GitHub Actions on ECS
June 7, 2026Until recently, hosting GitHub Actions runners on AWS ECS had a serious limitation: no Docker support for Fargate. Sure, you could try running your own EC2 Docker-in-Docker setup with an ASG, but you end up giving root access to the host instance. Another issue is cold starts can take 5+ minutes. Warm-pooling addresses this issue, but it would also require the coordination of multiple other services or setting up a daemon to make sure the ECS agent is restarted on every scale out from the stopped state to ensure your instances register with the cluster. At this point you may be tempted to reach for EKS. But do we really need to introduce all the complexities of Kubernetes just for regular builds? So how do we achieve consistent (Docker support), safe (no root access), cost-effective (scale from zero), fast (no long cold starts), and easy to manage (no Kubernetes) self-hosted builds? ECS Managed Instances.

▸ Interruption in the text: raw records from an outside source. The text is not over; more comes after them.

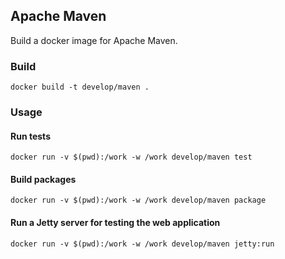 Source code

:## Apache Maven

Build a docker image for Apache Maven.

### Build

    docker build -t develop/maven .

### Usage

#### Run tests

    docker run -v $(pwd):/work -w /work develop/maven test

#### Build packages

    docker run -v $(pwd):/work -w /work develop/maven package

#### Run a Jetty server for testing the web application

    docker run -v $(pwd):/work -w /work develop/maven jetty:run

I see ECS Managed Instances as a nice blend of EC2 compute selection and Fargate scaling.[1] You have control over what runs with compute configurations while AWS manages how it runs by taking care of provisioning, scaling, patching, etc. Root access is also locked down and managed by AWS.[2] I've drawn a simplified diagram of the setup below, highlighting the networking and the main interactions. You can find the full Terraform deployment here.
Note, the ECS Task (Runner) refers to the GitHub Actions self-hosted runner that runs the build steps defined in your yaml workflow files. The task runs on Fargate by default if there isn't a "docker" label in the webhook event; otherwise, it runs with ECS Managed Instances. From there the runner communicates with GitHub, routing through the NAT Gateway and IGW, updating the UI with the status of your builds. I did encounter a small hurdle when setting this up. At times there would be runners that wouldn't pick up jobs and just sit idle. After further investigation, I discovered a thread where others were experiencing the same problem, and the thread revealed a bug where jobs with duplicate labels wouldn't be run.[3] To avoid this, I inject a random hash label within Lambda to pass directly to the runner command, ensuring every queued event results in a running job.
I've secured the deployment at multiple levels. As with any CI/CD pipeline, security is especially important here, since just one compromise could disrupt every system downstream.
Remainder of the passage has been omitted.